On this date in 1874, Erik Weisz was born in Budapest, Hungary. In 1878, his family emigrated to America. The family first settled in Appleton, Wis. before relocating to New York City in 1887. Harry Houdini chose his stage name because he admired the French magician Jean Eugene Robert-Houdin. Houdini began his magic career in 1891, initially performing traditional magic tricks but later focusing almost exclusively on escape acts. In 1894, Houdini married his wife Bess, a fellow performer. Houdini toured Europe beginning in 1900, and became well-known for an act where local police would restrain him in handcuffs which Houdini would then escape. Houdini toured America with variations of this act and other escape routines, including escaping from a straitjacket, and the famous Chinese Water Torture Cell, where Houdini would escape from a water-filled cell where he was hanging by his ankles. He served as the president of the Society of American Magicians from 1917 until his death

Although many magicians of the time claimed to have supernatural powers, or to be helped by spirits, Houdini never made any such claim. In the 1920s, Houdini began to focus on debunking psychics and mediums, using his training in magic to expose their so-called “supernatural” powers. He was able to replicate mediums’ effects, as well as observe tricks that had fooled scientists and academics. Houdini was part of a Scientific American committee that offered a cash prize for successful proof of supernatural abilities; this prize was never collected. Houdini died in 1926 of peritonitis and appendicitis, aggravated by punches to the stomach. (Houdini famously was asked by J. Gordon Whitehead if he could sustain punches to the stomach; after Houdini’s affirmative response, Whitehead immediately punched the magician, who was not prepared for the blows.) He was buried in a Jewish cemetery in Queens, but his gravesite pays homage to his career in magic rather than his Jewish heritage; in fact, a bust of Houdini was placed at the grave in 1927, although a “graven image” is not allowed according to Jewish law. D. 1926.
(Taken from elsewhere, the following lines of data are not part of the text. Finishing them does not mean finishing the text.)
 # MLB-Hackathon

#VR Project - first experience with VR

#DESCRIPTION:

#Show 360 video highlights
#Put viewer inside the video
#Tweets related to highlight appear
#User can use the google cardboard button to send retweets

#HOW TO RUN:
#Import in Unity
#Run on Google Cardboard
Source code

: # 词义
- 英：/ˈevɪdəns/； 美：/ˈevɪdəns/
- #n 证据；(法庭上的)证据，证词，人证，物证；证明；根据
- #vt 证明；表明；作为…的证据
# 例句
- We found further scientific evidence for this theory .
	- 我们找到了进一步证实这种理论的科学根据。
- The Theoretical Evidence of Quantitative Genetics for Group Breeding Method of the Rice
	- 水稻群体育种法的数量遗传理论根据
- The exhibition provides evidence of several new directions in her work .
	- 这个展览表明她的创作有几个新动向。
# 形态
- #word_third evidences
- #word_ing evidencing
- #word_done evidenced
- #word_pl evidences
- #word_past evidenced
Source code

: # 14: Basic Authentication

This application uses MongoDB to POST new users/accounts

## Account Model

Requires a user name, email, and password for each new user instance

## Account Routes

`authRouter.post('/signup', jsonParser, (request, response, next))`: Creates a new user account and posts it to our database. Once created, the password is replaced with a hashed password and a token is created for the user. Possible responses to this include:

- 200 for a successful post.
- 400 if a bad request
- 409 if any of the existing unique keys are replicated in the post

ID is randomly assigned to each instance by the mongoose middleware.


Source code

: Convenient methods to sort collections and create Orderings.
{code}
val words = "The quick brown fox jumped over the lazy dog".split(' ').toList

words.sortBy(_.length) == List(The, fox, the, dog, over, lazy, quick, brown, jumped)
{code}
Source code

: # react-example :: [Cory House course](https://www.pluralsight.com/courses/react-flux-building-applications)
“How have so-called psychics been able to mystify representative scientists such as Sir William Crookes, Sir Oliver Lodge, William James, and the French physiologist, Charles Richet — men of supposedly straight-thinking, analytical minds? To say nothing of such eminent writers as the sincere, though deluded, Sir Arthur Conan Doyle, creator of Sherlock Holmes.

“I believe the kernel of the matter is that scientists, philosophers, and psychologists live in circles where honesty is taken for granted. It is inconceivable to them that such gross deception could be practiced. They fail to realize that they're working hand in glove with members of one of the most unclean professions in the world.”